April 5, 2010
Putting Conversation at the Core
At Media Logic’s recent annual company meeting, our president David Schultz talked about his ideal configuration for our office layout. His vision was to place our Conversation Managers at the center of the space, with our content development, interactive integration, program management, analytics, media & promotions, client services and all other teams branching out as spokes, all connected to the core. Unfortunately, our building has elevators and restrooms at the center… so we did our best. But this very logical office collaboration scheme did get me thinking about how we structure online and offline communities in a conversation-centric world.

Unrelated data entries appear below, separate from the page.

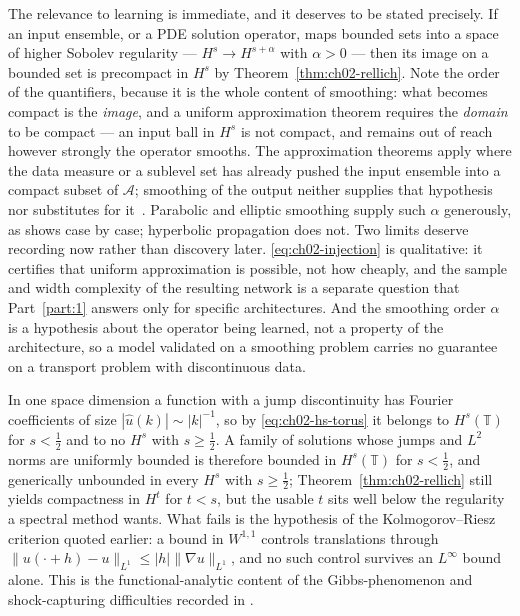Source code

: The relevance to learning is immediate, and it deserves to be stated precisely. If an input ensemble, or a PDE solution operator, maps bounded sets into a space of higher Sobolev regularity --- $H^s \to H^{s+\alpha}$ with $\alpha > 0$ --- then its image on a bounded set is precompact in $H^s$ by Theorem~\ref{thm:ch02-rellich}. Note the order of the quantifiers, because it is the whole content of smoothing: what becomes compact is the \emph{image}, and a uniform approximation theorem requires the \emph{domain} to be compact --- an input ball in $H^s$ is not compact, and remains out of reach however strongly the operator smooths. The approximation theorems apply where the data measure or a sublevel set has already pushed the input ensemble into a compact subset of $\mathcal{A}$; smoothing of the output neither supplies that hypothesis nor substitutes for it~\cite{kovachki2023neural}. Parabolic and elliptic smoothing supply such $\alpha$ generously, as  shows case by case; hyperbolic propagation does not. Two limits deserve recording now rather than discovery later. \eqref{eq:ch02-injection} is qualitative: it certifies that uniform approximation is possible, not how cheaply, and the sample and width complexity of the resulting network is a separate question that Part~\ref{part:1} answers only for specific architectures. And the smoothing order $\alpha$ is a hypothesis about the operator being learned, not a property of the architecture, so a model validated on a smoothing problem carries no guarantee on a transport problem with discontinuous data.

\begin{remark}
\label{rem:ch02-jumps}
In one space dimension a function with a jump discontinuity has Fourier coefficients of size $|\hat{u}(k)| \sim |k|^{-1}$, so by \eqref{eq:ch02-hs-torus} it belongs to $H^s(\mathbb{T})$ for $s < \tfrac{1}{2}$ and to no $H^s$ with $s \ge \tfrac{1}{2}$. A family of solutions whose jumps and $L^2$ norms are uniformly bounded is therefore bounded in $H^s(\mathbb{T})$ for $s < \tfrac{1}{2}$, and generically unbounded in every $H^s$ with $s \ge \tfrac{1}{2}$; Theorem~\ref{thm:ch02-rellich} still yields compactness in $H^t$ for $t < s$, but the usable $t$ sits well below the regularity a spectral method wants. What fails is the hypothesis of the Kolmogorov--Riesz criterion quoted earlier: a bound in $W^{1,1}$ controls translations through $\|u(\cdot+h)-u\|_{L^1} \le |h| \|\nabla u\|_{L^1}$, and no such control survives an $L^\infty$ bound alone. This is the functional-analytic content of the Gibbs-phenomenon and shock-capturing difficulties recorded in .
\end{remark}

In a recent Smashing Magazine article, contributor Cameron Chapman talked about mapping real-world community planning principles to online communities. And when you think about it, this concept makes a lot of sense. By finding ways to convey the qualities of thriving real-world communities to the digital world, we can begin to enhance experiences in the social web.
Let’s consider this real-world analogy: you’re at a bar, and you want to strike up a conversation with the person next to you. You might begin by introducing yourself with your name… but you’re probably not going to announce your email address, mailing address, phone number, etc. If you were required to do that, chances are you wouldn’t bother starting the conversation at all. Now translate this logic to blogs: why would you ask a casual visitor to fill out a lengthy registration form just to leave a comment? Same as in the bar scene, the more conversation barriers you put up, the fewer social interactions you’ll have.

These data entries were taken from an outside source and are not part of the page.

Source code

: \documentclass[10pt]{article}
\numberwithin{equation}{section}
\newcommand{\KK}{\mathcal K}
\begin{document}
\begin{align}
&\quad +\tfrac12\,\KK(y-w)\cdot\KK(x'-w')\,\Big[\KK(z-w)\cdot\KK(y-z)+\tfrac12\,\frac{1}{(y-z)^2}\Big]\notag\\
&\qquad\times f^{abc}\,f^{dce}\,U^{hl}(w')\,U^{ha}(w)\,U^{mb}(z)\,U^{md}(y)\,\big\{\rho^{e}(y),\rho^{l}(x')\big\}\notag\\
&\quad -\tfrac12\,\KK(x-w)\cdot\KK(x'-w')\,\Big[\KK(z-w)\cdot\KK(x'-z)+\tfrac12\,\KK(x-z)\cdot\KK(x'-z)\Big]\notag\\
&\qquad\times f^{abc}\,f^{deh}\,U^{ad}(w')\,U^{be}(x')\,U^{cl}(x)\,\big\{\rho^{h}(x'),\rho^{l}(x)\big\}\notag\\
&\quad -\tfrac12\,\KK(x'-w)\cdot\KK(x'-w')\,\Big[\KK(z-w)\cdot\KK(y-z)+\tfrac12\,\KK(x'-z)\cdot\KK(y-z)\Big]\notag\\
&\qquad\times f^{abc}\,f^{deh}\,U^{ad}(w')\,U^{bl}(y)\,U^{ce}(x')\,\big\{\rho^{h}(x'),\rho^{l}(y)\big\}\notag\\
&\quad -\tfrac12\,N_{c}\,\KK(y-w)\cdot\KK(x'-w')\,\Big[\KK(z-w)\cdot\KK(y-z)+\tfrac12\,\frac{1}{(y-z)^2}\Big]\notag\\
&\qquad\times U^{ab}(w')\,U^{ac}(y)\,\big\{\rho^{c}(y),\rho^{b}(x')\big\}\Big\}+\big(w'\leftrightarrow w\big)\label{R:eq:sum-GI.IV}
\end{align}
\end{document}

In most real-world communities, people instinctively know where to find social interaction. That’s because communities are built around common areas like parks, promenades, “Main Streets” and city centers – areas to congregate and circulate. The same blueprint can (and should) be applied to online communities: if you want people to be able to locate and participate in conversations with your company, start by making sure it’s easily findable and accessible. Next, expose user-contributed content in prominent areas throughout the site. For example, the Media Logic web site features our latest blog posts right on the home page, as well as topical articles on every page of the site. This practice of featuring tweets, forum posts, and other user-generated content in highly-visible web destinations can greatly improve participation. In addition, making community resources available throughout your web site reinforces the value of conversation as a core component to your business.
Placing social media at the core of a business can be a daunting proposition – “What will people say?” “How do I encourage participation?” “How will I manage the conversations?” Granted, there are some risks associated with opening up to your prospects and customers. But tapping the power of social media for collaboration and conversation will reap rewards far greater than the risks. By applying lessons from real-world community planning to conversation-centric marketing strategy, companies can make great strides in earning trust, building brand communities and unlocking the potential of social business.
Have you put conversation at the core?